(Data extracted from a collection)
------

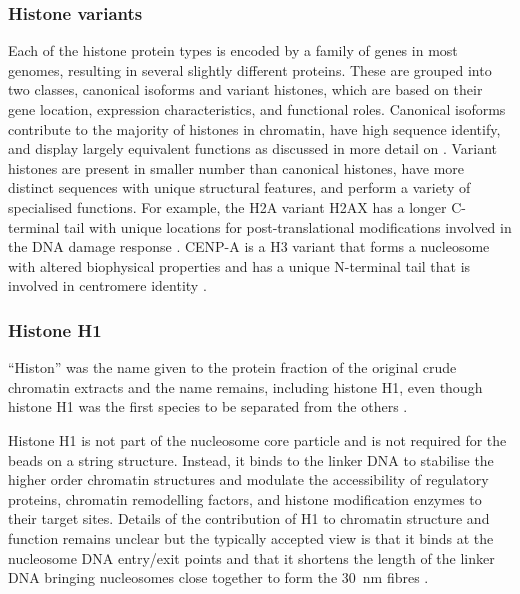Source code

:     \subsubsection{Histone variants}

      Each of the histone protein types is encoded by a family
      of genes in most genomes,
      resulting in several slightly different proteins.
      These are grouped into two classes, canonical isoforms
      and variant histones, which are based on their gene location,
      expression characteristics, and functional roles.
      Canonical isoforms contribute to the majority
      of histones in chromatin, have high sequence identify, and display
      largely equivalent functions as discussed in more detail on
      .
      Variant histones are present in smaller number than canonical
      histones, have more distinct sequences with unique structural features,
      and perform a variety of specialised functions.  For example, the
      H2A variant H2AX has a longer C-terminal tail with unique locations
      for post-translational modifications involved in the DNA damage
      response \citep{our-H2AX-review}.  CENP-A is a H3 variant that
      forms a nucleosome with altered biophysical properties
      and has a unique N-terminal
      tail that is involved in centromere identity \citep{black2011-cenpa}.

    \subsubsection{Histone H1}

      ``Histon'' was the name given to the protein fraction of
      the original crude chromatin extracts
      \citep{kossel1884-histones}
      and the name remains, including histone H1,
      even though histone H1 was the first species to be separated from
      the others \citep{stedman1951main-histones-separation}.

      Histone H1 is not part of the nucleosome core particle and is not
      required for the beads on a string structure.
      Instead, it binds to the linker DNA
      to stabilise the higher order
      chromatin structures and modulate the accessibility of
      regulatory proteins,
      chromatin remodelling factors, and histone modification enzymes
      to their target sites.
      Details
      of the contribution of H1 to chromatin structure and function remains
      unclear but the typically accepted view is that it binds at
      the nucleosome DNA entry/exit points and that it shortens the
      length of the linker DNA bringing nucleosomes close together
      to form the \SI{30}{\nm} fibres \citep{harshman2013h1-review}.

------

WHAT THIS TASK INVOLVES:
The answer consists only of the lines from the one containing "Histone H1 is" to the end of the records, each written out exactly.

EXERCISE RESULT:
      Histone H1 is not part of the nucleosome core particle and is not
      required for the beads on a string structure.
      Instead, it binds to the linker DNA
      to stabilise the higher order
      chromatin structures and modulate the accessibility of
      regulatory proteins,
      chromatin remodelling factors, and histone modification enzymes
      to their target sites.
      Details
      of the contribution of H1 to chromatin structure and function remains
      unclear but the typically accepted view is that it binds at
      the nucleosome DNA entry/exit points and that it shortens the
      length of the linker DNA bringing nucleosomes close together
      to form the \SI{30}{\nm} fibres \citep{harshman2013h1-review}.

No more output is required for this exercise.